BISMARCK, N.D. - Victims of crimes are often thrust into the criminal justice system through no fault of their own.
Measure 3, known to proponents as Marsy's Law, would place about 20 rights for victims in the state's constitution.
That includes the right to refuse deposition, the right to promptly be notified of a criminal's release and the right to proceedings free from unreasonable delay.
But opponents say many of these rights are already in state law. Others could lead to legal issues.
The presumption of innocence - innocent until proven guilty - is one of the most important parts of the U.S. justice system and is codified in several amendments, but crime victims aren't included in that equation.

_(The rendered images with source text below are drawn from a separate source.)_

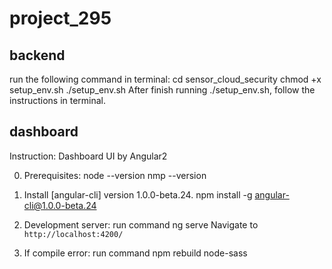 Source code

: # project_295
## backend
run the following command in terminal:
cd sensor_cloud_security
chmod +x setup_env.sh
./setup_env.sh
After finish running ./setup_env.sh, follow the instructions in terminal.


## dashboard
Instruction:
Dashboard UI by Angular2

0. Prerequisites:
   node --version
   nmp --version

1. Install [angular-cli] version 1.0.0-beta.24.
   npm install -g angular-cli@1.0.0-beta.24
  
2. Development server: run command
   ng serve
   Navigate to `http://localhost:4200/`

3. If compile error: run command
   npm rebuild node-sass
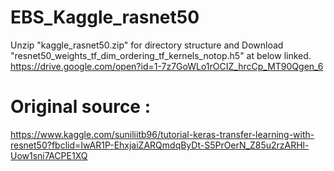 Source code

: # EBS_Kaggle_rasnet50
Unzip "kaggle_rasnet50.zip" for directory structure and Download "resnet50_weights_tf_dim_ordering_tf_kernels_notop.h5" at below linked.
https://drive.google.com/open?id=1-7z7GoWLo1rOCIZ_hrcCp_MT90Qgen_6

# Original source : 
https://www.kaggle.com/suniliitb96/tutorial-keras-transfer-learning-with-resnet50?fbclid=IwAR1P-EhxjaiZARQmdqByDt-S5PrOerN_Z85u2rzARHl-Uow1sni7ACPE1XQ
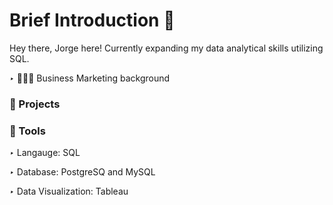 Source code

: # Brief Introduction 👋
Hey there, Jorge here! Currently expanding my data analytical skills utilizing SQL.

*‣* 🧑🏻‍💻 Business Marketing background


### 📘 Projects

### 📘 Tools
*‣* Langauge: SQL

*‣* Database: PostgreSQ and MySQL

*‣* Data Visualization: Tableau
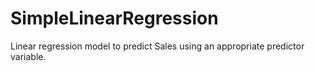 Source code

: # SimpleLinearRegression
 Linear regression model to predict Sales using an appropriate predictor variable.
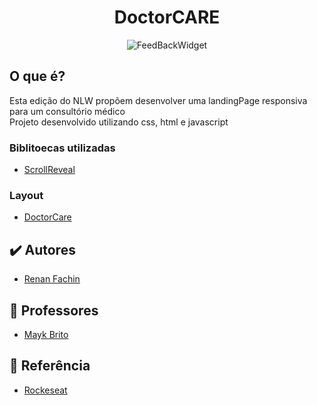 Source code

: <h1 align="center">
  DoctorCARE
</h1>

<p align="center">
  <img alt="FeedBackWidget" src="https://i.imgur.com/32P9CKP.png">
</p>

## O que é?
Esta edição do NLW propõem desenvolver uma landingPage responsiva para um consultório médico<br>
Projeto desenvolvido utilizando css, html e javascript


### Biblitoecas utilizadas
- [ScrollReveal](https://scrollrevealjs.org/)

### Layout
- [DoctorCare](https://www.figma.com/community/file/1102912263666619803/DoctorCare)

## ✔️ Autores
- [Renan Fachin](https://github.com/RenanFachin/)

## 📄 Professores
- [Mayk Brito](https://github.com/maykbrito)

## 📄 Referência
- [Rockeseat](https://www.rocketseat.com.br/) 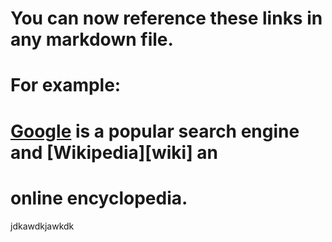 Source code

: # You can now reference these links in any markdown file.
# For example:
# [Google][google] is a popular search engine and [Wikipedia][wiki] an
# online encyclopedia.

[google]: http://www.google.com  "Google"
[rackspace]: http://www.rackspace.com "Rackspace"
[devsite]: http://developer.rackspace.com "Rackspace Developer Portal"

jdkawdkjawkdk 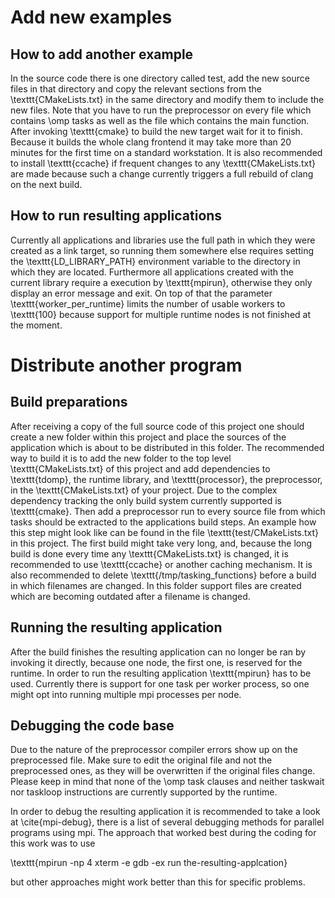 
# Add new examples
## How to add another example
In the source code there is one directory called test, add the new source files in that directory and copy the relevant
sections from the \texttt{CMakeLists.txt} in the same directory and modify them to include the new files.
Note that you have to run the preprocessor on every file which contains \omp tasks as well as the file which contains
the main function.
After invoking \texttt{cmake} to build the new target wait for it to finish. 
Because it builds the whole clang frontend it may take more than 20 minutes for the first time on a standard workstation.
It is also recommended to install \texttt{ccache} if frequent changes to any \texttt{CMakeLists.txt} are made because such a 
change currently triggers a full rebuild of clang on the next build.

## How to run resulting applications
Currently all applications and libraries use the full path in which they were created as a link target, so running them
somewhere else requires setting the \texttt{LD\_LIBRARY\_PATH} environment variable to the directory in which they are
located.
Furthermore all applications created with the current library require a execution by \texttt{mpirun}, otherwise they
only display an error message and exit.
On top of that the parameter \texttt{worker\_per\_runtime} limits the number of usable workers to \texttt{100} because
support for multiple runtime nodes is not finished at the moment.

# Distribute another program
## Build preparations
After receiving a copy of the full source code of this project one should create a new folder within this project and
place the sources of the application which is about to be distributed in this folder. 
The recommended way to build it is to add the new folder to the top level \texttt{CMakeLists.txt} of this project
and add dependencies to \texttt{tdomp}, the runtime library, and \texttt{processor}, the preprocessor, in the 
\texttt{CMakeLists.txt} of your project.
Due to the complex dependency tracking the only build system currently supported is \texttt{cmake}.
Then add a preprocessor run to every source file from which tasks should be extracted to the applications build steps.
An example how this step might look like can be found in the file \texttt{test/CMakeLists.txt} in this project.
The first build might take very long, and, because the long build is done every time any \texttt{CMakeLists.txt} is 
changed, it is recommended to use \texttt{ccache} or another caching mechanism.
It is also recommended to delete \texttt{/tmp/tasking\_functions} before a build in which filenames are changed.
In this folder support files are created which are becoming outdated after a filename is changed.

## Running the resulting application
After the build finishes the resulting application can no longer be ran by invoking it directly, because one node, the
first one, is reserved for the runtime.
In order to run the resulting application \texttt{mpirun} has to be used. 
Currently there is support for one task per worker process, so one might opt into running multiple mpi processes per 
node.

## Debugging the code base
Due to the nature of the preprocessor compiler errors show up on the preprocessed file.
Make sure to edit the original file and not the preprocessed ones, as they will be overwritten if the original files
change.
Please keep in mind that none of the \omp task clauses and neither taskwait nor taskloop instructions are currently
supported by the runtime.

In order to debug the resulting application it is recommended to take a look at \cite{mpi-debug}, there is a list of
several debugging methods for parallel programs using mpi.
The approach that worked best during the coding for this work was to use 

\texttt{mpirun -np 4 xterm -e gdb -ex run the-resulting-applcation}

but other approaches might work better than this for specific problems.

"They are thrust into the criminal justice system through no fault of their own, and then they are too routinely, sometimes but not all the time, ignored," says Kathleen Wrigley, Marsy's Law for North Dakota Chairwoman.

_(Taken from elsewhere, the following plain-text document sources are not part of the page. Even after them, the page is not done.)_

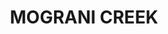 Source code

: ---
lastmod: '2025-04-06T06:05:20+00:00'
latitude: -31.973082
layout: suburb
longitude: 151.865806
postcode: '2422'
state: NSW
title: MOGRANI CREEK
url: /nsw/mograni-creek/
--- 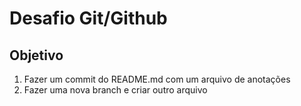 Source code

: # Desafio Git/Github

## Objetivo

1. Fazer um commit do README.md com um arquivo de anotações
2. Fazer uma nova branch e criar outro arquivo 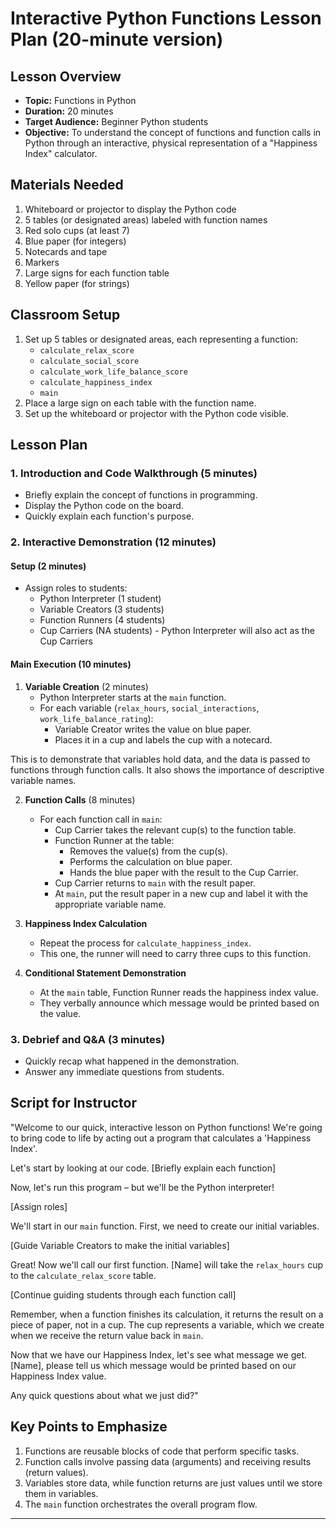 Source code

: # Interactive Python Functions Lesson Plan (20-minute version)

## Lesson Overview

- **Topic:** Functions in Python
- **Duration:** 20 minutes
- **Target Audience:** Beginner Python students
- **Objective:** To understand the concept of functions and function calls in Python through an interactive, physical representation of a "Happiness Index" calculator.

## Materials Needed

1. Whiteboard or projector to display the Python code
2. 5 tables (or designated areas) labeled with function names
3. Red solo cups (at least 7)
4. Blue paper (for integers)
5. Notecards and tape
6. Markers
7. Large signs for each function table
8. Yellow paper (for strings)

## Classroom Setup

1. Set up 5 tables or designated areas, each representing a function:
   - `calculate_relax_score`
   - `calculate_social_score`
   - `calculate_work_life_balance_score`
   - `calculate_happiness_index`
   - `main`
2. Place a large sign on each table with the function name.
3. Set up the whiteboard or projector with the Python code visible.

## Lesson Plan

### 1. Introduction and Code Walkthrough (5 minutes)

- Briefly explain the concept of functions in programming.
- Display the Python code on the board.
- Quickly explain each function's purpose.

### 2. Interactive Demonstration (12 minutes)

#### Setup (2 minutes)

- Assign roles to students: 
  - Python Interpreter (1 student)
  - Variable Creators (3 students)
  - Function Runners (4 students)
  - Cup Carriers (NA students)  - Python Interpreter will also act as the Cup Carriers

#### Main Execution (10 minutes)

1. **Variable Creation** (2 minutes)
   - Python Interpreter starts at the `main` function.
   - For each variable (`relax_hours`, `social_interactions`, `work_life_balance_rating`):
     - Variable Creator writes the value on blue paper.
     - Places it in a cup and labels the cup with a notecard.

This is to demonstrate that variables hold data, and the data is passed to functions through function calls. It also shows the importance of descriptive variable names. 

2. **Function Calls** (8 minutes)
   - For each function call in `main`:
     - Cup Carrier takes the relevant cup(s) to the function table.
     - Function Runner at the table:
       - Removes the value(s) from the cup(s).
       - Performs the calculation on blue paper.
       - Hands the blue paper with the result to the Cup Carrier.
     - Cup Carrier returns to `main` with the result paper.
     - At `main`, put the result paper in a new cup and label it with the appropriate variable name.

3. **Happiness Index Calculation**
   - Repeat the process for `calculate_happiness_index`.
   - This one, the runner will need to carry three cups to this function.

4. **Conditional Statement Demonstration**
   - At the `main` table, Function Runner reads the happiness index value.
   - They verbally announce which message would be printed based on the value.

### 3. Debrief and Q&A (3 minutes)

- Quickly recap what happened in the demonstration.
- Answer any immediate questions from students.

## Script for Instructor

"Welcome to our quick, interactive lesson on Python functions! We're going to bring code to life by acting out a program that calculates a 'Happiness Index'.

Let's start by looking at our code. [Briefly explain each function]

Now, let's run this program – but we'll be the Python interpreter! 

[Assign roles]

We'll start in our `main` function. First, we need to create our initial variables. 

[Guide Variable Creators to make the initial variables]

Great! Now we'll call our first function. [Name] will take the `relax_hours` cup to the `calculate_relax_score` table.

[Continue guiding students through each function call]

Remember, when a function finishes its calculation, it returns the result on a piece of paper, not in a cup. The cup represents a variable, which we create when we receive the return value back in `main`.

Now that we have our Happiness Index, let's see what message we get. [Name], please tell us which message would be printed based on our Happiness Index value.

Any quick questions about what we just did?"

## Key Points to Emphasize

1. Functions are reusable blocks of code that perform specific tasks.
2. Function calls involve passing data (arguments) and receiving results (return values).
3. Variables store data, while function returns are just values until we store them in variables.
4. The `main` function orchestrates the overall program flow.

---

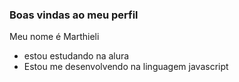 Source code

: ### Boas vindas ao meu perfil
Meu nome é Marthieli
- estou estudando na alura
- Estou me desenvolvendo na linguagem javascript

But opponents say the measure will bog down the system.
"It's poorly worded. It has a lot of ambiguities in it, and we don't want to have ambiguities in our constitution. You want clear, concise, direct statements of constitutional law," says Bob Wefald, former attorney general.
They also worry that money for the campaign comes from California entrepreneur Henry Nicholas, who has donated more than $2 million.
"It's not right for North Dakota because we value our constitution. We don't like people messing with our constitution, we don't like out-of-state billionaires coming in and trying to rewrite parts of our constitution," says Wefald.
"Crime victims are falling through the cracks. I have crisscrossed the state. I have listened to their stories. They're falling through the cracks, not 100 percent of the time, but talk to them. For them, it's 100 percent of the time," says Wrigley.
Wefald says proponents should have come to the legislature to ask for changes, while Wrigley says constitutional change is necessary. She says even though victims are protected in state law, constitutional protection goes above and beyond.
Wrigley says North Dakota is one of 18 states without constitutional protections for crime victims.